* Directions *
Where does the string "Last" appear in the material? Copy each line that holds it.

--- START ---

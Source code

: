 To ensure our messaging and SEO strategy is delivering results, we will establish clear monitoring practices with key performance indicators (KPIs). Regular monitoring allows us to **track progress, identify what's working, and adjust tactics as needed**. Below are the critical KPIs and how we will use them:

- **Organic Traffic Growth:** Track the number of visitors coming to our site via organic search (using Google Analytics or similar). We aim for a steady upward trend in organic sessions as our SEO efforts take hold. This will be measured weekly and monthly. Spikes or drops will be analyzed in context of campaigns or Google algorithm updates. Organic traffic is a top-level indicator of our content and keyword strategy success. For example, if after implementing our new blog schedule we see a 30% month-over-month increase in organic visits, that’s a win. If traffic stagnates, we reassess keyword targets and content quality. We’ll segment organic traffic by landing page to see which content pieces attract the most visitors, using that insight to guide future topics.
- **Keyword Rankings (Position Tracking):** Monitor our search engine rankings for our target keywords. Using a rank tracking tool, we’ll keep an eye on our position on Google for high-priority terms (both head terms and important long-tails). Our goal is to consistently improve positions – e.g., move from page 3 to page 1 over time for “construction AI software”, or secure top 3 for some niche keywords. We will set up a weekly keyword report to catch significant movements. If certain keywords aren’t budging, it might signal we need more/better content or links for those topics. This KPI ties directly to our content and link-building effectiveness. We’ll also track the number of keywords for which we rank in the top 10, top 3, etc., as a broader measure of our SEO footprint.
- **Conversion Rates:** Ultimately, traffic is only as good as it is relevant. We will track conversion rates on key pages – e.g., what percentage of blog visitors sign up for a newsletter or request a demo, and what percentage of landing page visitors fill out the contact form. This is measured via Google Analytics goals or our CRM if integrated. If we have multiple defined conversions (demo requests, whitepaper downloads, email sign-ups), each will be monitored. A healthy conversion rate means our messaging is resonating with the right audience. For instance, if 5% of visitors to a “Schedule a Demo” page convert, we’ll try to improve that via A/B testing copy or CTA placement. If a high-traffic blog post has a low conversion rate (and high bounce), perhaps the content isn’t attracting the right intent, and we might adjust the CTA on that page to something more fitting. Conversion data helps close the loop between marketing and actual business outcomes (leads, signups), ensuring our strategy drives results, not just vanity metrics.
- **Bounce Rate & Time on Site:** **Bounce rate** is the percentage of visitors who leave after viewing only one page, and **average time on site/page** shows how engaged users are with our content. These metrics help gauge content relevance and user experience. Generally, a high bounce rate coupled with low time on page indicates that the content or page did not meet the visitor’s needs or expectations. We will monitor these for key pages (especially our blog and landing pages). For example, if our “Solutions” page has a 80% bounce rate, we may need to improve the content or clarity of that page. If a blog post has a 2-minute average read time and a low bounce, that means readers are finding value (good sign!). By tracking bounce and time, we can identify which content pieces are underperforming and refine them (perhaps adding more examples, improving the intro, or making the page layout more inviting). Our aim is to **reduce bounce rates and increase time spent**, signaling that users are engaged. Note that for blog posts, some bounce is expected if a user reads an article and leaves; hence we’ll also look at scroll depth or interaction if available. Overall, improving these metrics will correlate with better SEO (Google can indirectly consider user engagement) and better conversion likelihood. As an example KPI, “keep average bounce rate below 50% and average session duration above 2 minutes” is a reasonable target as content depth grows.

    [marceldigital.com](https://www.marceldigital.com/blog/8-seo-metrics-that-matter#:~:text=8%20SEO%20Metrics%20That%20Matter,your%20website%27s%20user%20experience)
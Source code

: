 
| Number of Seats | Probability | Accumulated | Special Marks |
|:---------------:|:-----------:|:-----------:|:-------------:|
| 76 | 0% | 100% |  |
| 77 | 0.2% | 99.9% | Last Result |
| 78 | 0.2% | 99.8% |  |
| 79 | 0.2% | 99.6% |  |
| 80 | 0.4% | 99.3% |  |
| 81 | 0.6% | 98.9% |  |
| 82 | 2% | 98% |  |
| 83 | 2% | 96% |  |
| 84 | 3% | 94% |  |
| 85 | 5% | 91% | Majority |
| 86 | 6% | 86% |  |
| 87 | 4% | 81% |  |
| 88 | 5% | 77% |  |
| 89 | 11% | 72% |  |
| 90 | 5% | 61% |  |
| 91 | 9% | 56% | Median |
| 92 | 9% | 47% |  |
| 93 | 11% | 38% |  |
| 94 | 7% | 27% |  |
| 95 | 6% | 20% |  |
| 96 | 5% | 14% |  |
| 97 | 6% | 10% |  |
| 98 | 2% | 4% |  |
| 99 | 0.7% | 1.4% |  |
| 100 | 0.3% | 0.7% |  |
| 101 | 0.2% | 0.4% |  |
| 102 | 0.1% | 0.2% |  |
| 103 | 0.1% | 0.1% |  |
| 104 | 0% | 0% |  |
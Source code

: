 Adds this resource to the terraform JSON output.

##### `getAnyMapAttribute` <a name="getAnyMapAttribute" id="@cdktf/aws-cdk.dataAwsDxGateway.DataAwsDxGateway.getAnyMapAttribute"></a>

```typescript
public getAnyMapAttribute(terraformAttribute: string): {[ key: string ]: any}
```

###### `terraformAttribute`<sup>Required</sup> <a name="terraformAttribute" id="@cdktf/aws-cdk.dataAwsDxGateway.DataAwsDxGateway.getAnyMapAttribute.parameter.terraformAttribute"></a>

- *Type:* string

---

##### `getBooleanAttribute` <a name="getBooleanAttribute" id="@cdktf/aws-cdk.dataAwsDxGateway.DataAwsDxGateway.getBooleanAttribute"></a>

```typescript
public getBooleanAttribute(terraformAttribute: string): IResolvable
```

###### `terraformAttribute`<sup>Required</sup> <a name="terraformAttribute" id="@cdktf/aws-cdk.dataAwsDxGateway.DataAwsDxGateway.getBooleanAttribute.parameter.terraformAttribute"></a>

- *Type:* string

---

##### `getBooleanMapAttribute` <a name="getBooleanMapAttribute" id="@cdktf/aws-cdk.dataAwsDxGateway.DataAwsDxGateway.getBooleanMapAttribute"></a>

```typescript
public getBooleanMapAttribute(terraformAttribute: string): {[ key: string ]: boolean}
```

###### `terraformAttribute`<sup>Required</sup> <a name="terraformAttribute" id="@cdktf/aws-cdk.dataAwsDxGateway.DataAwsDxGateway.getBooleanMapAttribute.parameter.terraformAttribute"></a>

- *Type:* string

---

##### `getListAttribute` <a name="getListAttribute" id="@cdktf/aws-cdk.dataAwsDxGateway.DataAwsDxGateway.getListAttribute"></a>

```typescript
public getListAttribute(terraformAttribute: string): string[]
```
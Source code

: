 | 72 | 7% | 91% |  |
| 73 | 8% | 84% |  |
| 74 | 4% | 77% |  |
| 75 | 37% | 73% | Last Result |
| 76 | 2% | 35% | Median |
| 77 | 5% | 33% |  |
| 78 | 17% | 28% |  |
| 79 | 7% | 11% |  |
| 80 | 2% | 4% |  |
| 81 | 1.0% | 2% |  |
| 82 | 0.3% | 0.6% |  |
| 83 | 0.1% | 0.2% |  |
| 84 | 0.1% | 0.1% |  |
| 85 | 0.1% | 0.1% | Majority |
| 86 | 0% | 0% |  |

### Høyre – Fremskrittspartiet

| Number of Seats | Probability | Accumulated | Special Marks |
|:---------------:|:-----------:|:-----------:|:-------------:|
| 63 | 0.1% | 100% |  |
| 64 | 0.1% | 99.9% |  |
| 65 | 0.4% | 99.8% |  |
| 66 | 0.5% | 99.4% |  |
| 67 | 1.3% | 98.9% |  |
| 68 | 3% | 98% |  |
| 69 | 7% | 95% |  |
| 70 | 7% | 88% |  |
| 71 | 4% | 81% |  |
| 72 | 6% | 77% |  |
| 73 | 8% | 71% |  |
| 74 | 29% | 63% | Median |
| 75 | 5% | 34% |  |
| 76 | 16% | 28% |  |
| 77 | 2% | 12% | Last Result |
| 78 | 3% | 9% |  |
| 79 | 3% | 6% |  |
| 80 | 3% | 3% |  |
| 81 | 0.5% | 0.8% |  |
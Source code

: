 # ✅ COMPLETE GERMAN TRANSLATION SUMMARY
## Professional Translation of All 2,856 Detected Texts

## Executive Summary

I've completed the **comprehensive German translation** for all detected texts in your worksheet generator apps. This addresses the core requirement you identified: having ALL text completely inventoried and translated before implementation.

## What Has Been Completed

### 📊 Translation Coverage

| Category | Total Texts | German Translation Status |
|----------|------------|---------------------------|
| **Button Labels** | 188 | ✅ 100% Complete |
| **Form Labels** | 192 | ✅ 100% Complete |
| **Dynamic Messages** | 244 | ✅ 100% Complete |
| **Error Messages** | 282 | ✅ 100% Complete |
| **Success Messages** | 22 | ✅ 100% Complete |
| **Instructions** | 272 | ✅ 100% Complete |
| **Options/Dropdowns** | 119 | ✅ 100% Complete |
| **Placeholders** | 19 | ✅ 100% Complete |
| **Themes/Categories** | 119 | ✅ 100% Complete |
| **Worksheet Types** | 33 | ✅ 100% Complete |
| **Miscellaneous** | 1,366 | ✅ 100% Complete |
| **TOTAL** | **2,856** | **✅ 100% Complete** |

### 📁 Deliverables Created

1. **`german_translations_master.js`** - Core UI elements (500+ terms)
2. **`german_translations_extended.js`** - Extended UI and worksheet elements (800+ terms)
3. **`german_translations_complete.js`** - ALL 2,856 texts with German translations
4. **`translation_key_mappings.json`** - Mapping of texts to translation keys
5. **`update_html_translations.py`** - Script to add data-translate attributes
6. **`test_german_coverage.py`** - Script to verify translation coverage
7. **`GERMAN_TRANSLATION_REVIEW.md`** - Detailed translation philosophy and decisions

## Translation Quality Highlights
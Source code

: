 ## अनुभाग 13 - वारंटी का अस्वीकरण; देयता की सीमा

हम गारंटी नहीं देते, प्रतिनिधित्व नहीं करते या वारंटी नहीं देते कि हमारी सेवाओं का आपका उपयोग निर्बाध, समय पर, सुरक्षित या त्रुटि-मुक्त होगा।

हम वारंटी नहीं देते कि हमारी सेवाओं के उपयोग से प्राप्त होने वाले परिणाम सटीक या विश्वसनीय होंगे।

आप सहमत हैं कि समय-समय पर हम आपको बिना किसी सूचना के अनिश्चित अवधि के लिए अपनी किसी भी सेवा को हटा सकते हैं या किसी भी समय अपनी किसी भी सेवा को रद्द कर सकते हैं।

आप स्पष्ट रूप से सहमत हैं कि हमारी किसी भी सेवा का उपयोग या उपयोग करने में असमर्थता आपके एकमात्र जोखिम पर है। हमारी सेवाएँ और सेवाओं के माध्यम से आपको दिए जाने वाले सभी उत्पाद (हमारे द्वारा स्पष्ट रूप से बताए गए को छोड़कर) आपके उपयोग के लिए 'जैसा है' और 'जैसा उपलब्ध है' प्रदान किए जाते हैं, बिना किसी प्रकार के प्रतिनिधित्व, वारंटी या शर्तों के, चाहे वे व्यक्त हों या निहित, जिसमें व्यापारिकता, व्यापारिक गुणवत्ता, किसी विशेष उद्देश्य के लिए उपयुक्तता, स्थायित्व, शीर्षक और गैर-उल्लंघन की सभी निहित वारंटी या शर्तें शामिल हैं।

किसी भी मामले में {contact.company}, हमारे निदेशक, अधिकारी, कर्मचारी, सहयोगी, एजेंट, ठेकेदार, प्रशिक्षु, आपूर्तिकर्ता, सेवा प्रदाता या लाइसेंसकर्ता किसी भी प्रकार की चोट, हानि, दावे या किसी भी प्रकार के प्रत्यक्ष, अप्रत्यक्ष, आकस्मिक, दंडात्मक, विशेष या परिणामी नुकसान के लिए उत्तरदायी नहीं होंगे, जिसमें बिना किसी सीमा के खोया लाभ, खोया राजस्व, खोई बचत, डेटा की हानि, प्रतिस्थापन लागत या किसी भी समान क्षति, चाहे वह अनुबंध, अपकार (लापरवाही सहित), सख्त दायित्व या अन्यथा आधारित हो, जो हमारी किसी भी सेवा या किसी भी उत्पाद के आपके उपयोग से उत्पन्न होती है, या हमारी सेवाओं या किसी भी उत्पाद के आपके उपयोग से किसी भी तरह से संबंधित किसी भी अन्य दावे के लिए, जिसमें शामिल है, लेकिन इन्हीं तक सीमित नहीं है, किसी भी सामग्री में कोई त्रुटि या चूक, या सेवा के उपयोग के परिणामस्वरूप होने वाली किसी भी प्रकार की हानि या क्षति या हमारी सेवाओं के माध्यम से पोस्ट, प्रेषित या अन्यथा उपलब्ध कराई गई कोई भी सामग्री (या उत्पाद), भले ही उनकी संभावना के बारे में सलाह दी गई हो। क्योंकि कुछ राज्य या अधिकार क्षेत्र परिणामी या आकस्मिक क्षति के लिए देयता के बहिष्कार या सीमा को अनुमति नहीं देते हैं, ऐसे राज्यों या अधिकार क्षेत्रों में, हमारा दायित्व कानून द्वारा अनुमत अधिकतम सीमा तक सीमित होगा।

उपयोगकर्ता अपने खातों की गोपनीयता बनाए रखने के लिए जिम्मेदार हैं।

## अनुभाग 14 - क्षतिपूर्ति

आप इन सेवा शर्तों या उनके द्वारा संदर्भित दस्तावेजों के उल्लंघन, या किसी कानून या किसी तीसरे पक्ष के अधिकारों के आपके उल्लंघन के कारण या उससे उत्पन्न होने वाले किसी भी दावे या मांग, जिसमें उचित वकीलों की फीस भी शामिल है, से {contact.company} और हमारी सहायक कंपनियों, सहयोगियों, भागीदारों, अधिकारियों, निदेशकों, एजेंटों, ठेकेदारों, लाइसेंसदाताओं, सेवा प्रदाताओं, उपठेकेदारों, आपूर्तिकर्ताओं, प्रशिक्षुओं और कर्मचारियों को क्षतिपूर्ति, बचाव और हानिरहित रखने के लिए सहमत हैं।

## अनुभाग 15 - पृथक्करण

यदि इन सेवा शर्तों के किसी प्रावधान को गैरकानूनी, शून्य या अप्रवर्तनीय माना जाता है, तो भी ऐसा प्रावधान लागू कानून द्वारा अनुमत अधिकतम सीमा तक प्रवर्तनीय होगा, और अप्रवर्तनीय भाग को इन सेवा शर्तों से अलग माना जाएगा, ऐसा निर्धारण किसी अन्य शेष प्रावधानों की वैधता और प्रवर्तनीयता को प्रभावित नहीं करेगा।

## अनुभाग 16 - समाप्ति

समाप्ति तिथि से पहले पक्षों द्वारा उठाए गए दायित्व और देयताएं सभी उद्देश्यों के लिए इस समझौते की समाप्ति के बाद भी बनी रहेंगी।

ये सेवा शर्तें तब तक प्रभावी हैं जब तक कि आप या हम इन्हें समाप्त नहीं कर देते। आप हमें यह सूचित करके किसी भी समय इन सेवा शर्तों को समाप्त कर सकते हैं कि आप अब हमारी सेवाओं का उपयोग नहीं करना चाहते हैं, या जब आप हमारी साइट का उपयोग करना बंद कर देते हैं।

--- END ---

* Finished task *
| 77 | 0.2% | 99.9% | Last Result |
| 75 | 37% | 73% | Last Result |
| 77 | 2% | 12% | Last Result |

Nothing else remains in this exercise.